(Beginning of Given data)
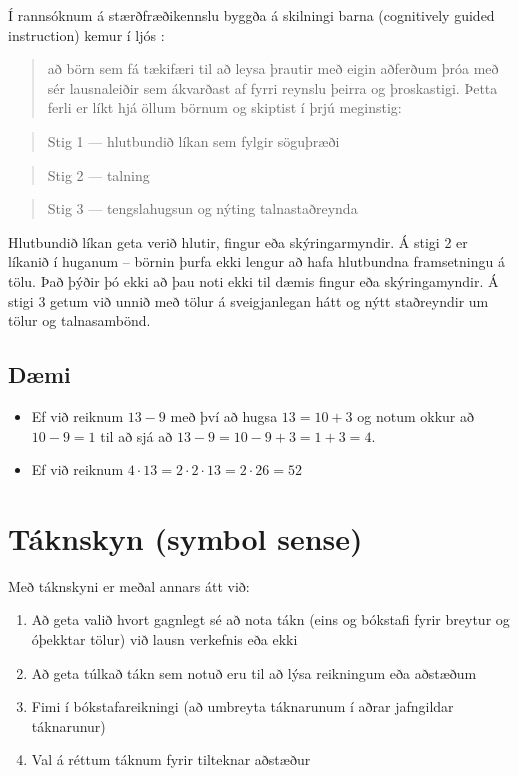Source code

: \documentclass[
  icelandic,
]{book}
\providecommand{\tightlist}{%
  \setlength{\itemsep}{0pt}\setlength{\parskip}{0pt}}
\begin{document}
Í rannsóknum á stærðfræðikennslu byggða á skilningi barna (cognitively guided instruction) kemur í ljós \autocite{kristinsdottir2021}:

\begin{quote}
að börn sem fá tækifæri til að leysa þrautir með eigin aðferðum þróa með sér lausnaleiðir sem ákvarðast af fyrri reynslu þeirra og þroskastigi. Þetta ferli er líkt hjá öllum börnum og skiptist í þrjú meginstig:
\end{quote}

\begin{quote}
Stig 1 --- hlutbundið líkan sem fylgir söguþræði
\end{quote}

\begin{quote}
Stig 2 --- talning
\end{quote}

\begin{quote}
Stig 3 --- tengslahugsun og nýting talnastaðreynda
\end{quote}

Hlutbundið líkan geta verið hlutir, fingur eða skýringarmyndir. Á stigi 2 er líkanið í huganum -- börnin þurfa ekki lengur að hafa hlutbundna framsetningu á tölu. Það þýðir þó ekki að þau noti ekki til dæmis fingur eða skýringamyndir. Á stigi 3 getum við unnið með tölur á sveigjanlegan hátt og nýtt staðreyndir um tölur og talnasambönd.

\subsection{Dæmi}\label{daemi-talnaskyn}

\begin{itemize}
\tightlist
\item
  Ef við reiknum \(13-9\) með því að hugsa \(13 = 10 + 3\) og notum okkur að \(10-9=1\) til að sjá að \(13-9 = 10 - 9 + 3 = 1 + 3 = 4\).
\item
  Ef við reiknum \(4 \cdot 13 = 2 \cdot 2 \cdot 13 = 2 \cdot 26 = 52\)
\end{itemize}

\section{Táknskyn (symbol sense)}\label{taknskyn}

Með táknskyni er meðal annars átt við:

\begin{enumerate}
\def\labelenumi{\alph{enumi}.}
\tightlist
\item
  Að geta valið hvort gagnlegt sé að nota tákn (eins og bókstafi fyrir breytur og óþekktar tölur) við lausn verkefnis eða ekki
\item
  Að geta túlkað tákn sem notuð eru til að lýsa reikningum eða aðstæðum
\item
  Fimi í bókstafareikningi (að umbreyta táknarunum í aðrar jafngildar táknarunur)
\item
  Val á réttum táknum fyrir tilteknar aðstæður
\end{enumerate}
\end{document}

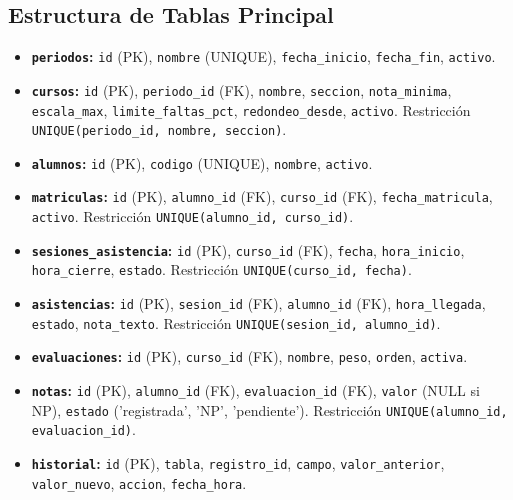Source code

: \documentclass[12pt,a4paper]{article}
\begin{document}
\subsection{Estructura de Tablas Principal}
\begin{itemize}
    \item \textbf{\texttt{periodos}:} \texttt{id} (PK), \texttt{nombre} (UNIQUE), \texttt{fecha\_inicio}, \texttt{fecha\_fin}, \texttt{activo}.
    \item \textbf{\texttt{cursos}:} \texttt{id} (PK), \texttt{periodo\_id} (FK), \texttt{nombre}, \texttt{seccion}, \texttt{nota\_minima}, \texttt{escala\_max}, \texttt{limite\_faltas\_pct}, \texttt{redondeo\_desde}, \texttt{activo}. Restricción \texttt{UNIQUE(periodo\_id, nombre, seccion)}.
    \item \textbf{\texttt{alumnos}:} \texttt{id} (PK), \texttt{codigo} (UNIQUE), \texttt{nombre}, \texttt{activo}.
    \item \textbf{\texttt{matriculas}:} \texttt{id} (PK), \texttt{alumno\_id} (FK), \texttt{curso\_id} (FK), \texttt{fecha\_matricula}, \texttt{activo}. Restricción \texttt{UNIQUE(alumno\_id, curso\_id)}.
    \item \textbf{\texttt{sesiones\_asistencia}:} \texttt{id} (PK), \texttt{curso\_id} (FK), \texttt{fecha}, \texttt{hora\_inicio}, \texttt{hora\_cierre}, \texttt{estado}. Restricción \texttt{UNIQUE(curso\_id, fecha)}.
    \item \textbf{\texttt{asistencias}:} \texttt{id} (PK), \texttt{sesion\_id} (FK), \texttt{alumno\_id} (FK), \texttt{hora\_llegada}, \texttt{estado}, \texttt{nota\_texto}. Restricción \texttt{UNIQUE(sesion\_id, alumno\_id)}.
    \item \textbf{\texttt{evaluaciones}:} \texttt{id} (PK), \texttt{curso\_id} (FK), \texttt{nombre}, \texttt{peso}, \texttt{orden}, \texttt{activa}.
    \item \textbf{\texttt{notas}:} \texttt{id} (PK), \texttt{alumno\_id} (FK), \texttt{evaluacion\_id} (FK), \texttt{valor} (NULL si NP), \texttt{estado} ('registrada', 'NP', 'pendiente'). Restricción \texttt{UNIQUE(alumno\_id, evaluacion\_id)}.
    \item \textbf{\texttt{historial}:} \texttt{id} (PK), \texttt{tabla}, \texttt{registro\_id}, \texttt{campo}, \texttt{valor\_anterior}, \texttt{valor\_nuevo}, \texttt{accion}, \texttt{fecha\_hora}.
\end{itemize}

\end{document}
(End of Given data)
Work request | From the data above, count the lines where "reiknum" occurs and give that figure and nothing else.

Answer section | 2